• **What the exercise asks**
Within the listing below, please copy exactly the lines between the line holding "the game's scripts." and the line holding "Atlas package for", inclusive.

**** Input records ****

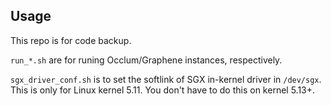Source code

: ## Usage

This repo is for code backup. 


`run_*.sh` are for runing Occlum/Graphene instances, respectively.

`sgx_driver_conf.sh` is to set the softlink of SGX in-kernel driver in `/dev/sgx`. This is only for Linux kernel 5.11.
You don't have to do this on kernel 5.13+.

****
**** Input records ****

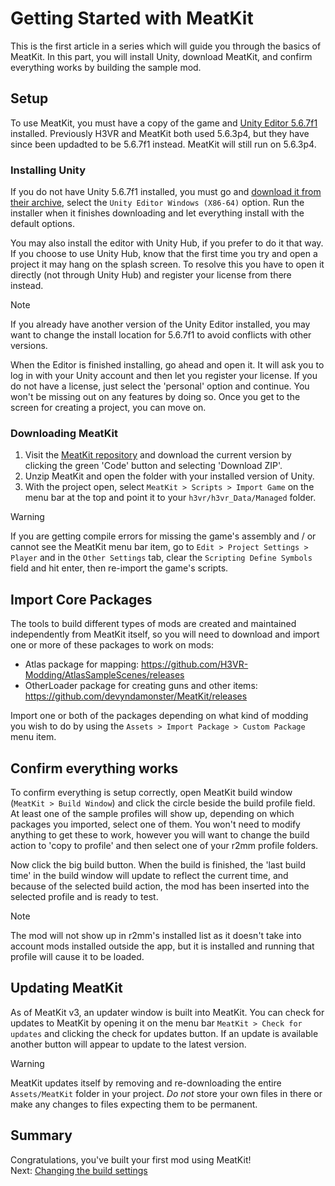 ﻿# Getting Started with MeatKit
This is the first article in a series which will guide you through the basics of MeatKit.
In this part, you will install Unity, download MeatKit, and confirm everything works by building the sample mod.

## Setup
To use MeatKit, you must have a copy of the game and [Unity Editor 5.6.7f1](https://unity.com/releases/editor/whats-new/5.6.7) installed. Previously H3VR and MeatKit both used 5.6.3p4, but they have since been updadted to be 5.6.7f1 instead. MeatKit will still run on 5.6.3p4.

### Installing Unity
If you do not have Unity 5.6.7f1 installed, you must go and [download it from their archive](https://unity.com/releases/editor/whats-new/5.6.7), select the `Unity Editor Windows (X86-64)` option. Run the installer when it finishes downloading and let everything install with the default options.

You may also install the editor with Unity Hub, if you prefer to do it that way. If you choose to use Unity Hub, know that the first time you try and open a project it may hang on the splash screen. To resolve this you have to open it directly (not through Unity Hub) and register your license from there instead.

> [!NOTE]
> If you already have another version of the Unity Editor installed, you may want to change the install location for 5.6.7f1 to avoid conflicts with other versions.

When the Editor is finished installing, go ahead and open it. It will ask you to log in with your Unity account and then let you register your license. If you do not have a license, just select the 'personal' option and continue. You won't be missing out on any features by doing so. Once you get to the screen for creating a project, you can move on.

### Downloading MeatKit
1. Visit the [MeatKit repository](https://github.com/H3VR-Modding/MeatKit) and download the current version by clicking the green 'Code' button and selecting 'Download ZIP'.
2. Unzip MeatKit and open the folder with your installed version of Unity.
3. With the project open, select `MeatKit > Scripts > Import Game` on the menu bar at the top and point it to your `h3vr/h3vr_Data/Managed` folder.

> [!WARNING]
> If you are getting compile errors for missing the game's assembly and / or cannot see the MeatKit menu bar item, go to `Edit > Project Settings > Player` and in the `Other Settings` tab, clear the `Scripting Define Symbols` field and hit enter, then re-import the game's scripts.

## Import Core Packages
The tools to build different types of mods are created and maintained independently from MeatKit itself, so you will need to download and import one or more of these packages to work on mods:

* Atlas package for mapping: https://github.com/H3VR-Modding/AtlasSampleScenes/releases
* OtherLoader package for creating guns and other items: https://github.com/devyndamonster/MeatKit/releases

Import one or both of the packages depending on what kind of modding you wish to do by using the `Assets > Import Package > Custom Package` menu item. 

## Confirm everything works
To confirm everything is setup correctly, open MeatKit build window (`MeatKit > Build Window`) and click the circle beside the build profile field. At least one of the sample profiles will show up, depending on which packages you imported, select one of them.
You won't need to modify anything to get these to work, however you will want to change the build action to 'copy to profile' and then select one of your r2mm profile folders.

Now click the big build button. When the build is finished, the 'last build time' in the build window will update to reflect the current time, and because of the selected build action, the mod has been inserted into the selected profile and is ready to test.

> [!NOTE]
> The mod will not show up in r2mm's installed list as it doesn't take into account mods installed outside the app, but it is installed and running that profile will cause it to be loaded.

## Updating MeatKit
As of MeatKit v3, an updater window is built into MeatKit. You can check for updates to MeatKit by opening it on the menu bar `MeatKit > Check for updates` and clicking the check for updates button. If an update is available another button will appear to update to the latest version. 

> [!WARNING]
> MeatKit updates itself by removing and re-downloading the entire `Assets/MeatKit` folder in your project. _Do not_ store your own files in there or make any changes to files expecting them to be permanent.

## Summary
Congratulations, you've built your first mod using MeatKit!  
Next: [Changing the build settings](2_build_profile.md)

****

• **Result of the task**
> If you are getting compile errors for missing the game's assembly and / or cannot see the MeatKit menu bar item, go to `Edit > Project Settings > Player` and in the `Other Settings` tab, clear the `Scripting Define Symbols` field and hit enter, then re-import the game's scripts.

## Import Core Packages
The tools to build different types of mods are created and maintained independently from MeatKit itself, so you will need to download and import one or more of these packages to work on mods:

* Atlas package for mapping: https://github.com/H3VR-Modding/AtlasSampleScenes/releases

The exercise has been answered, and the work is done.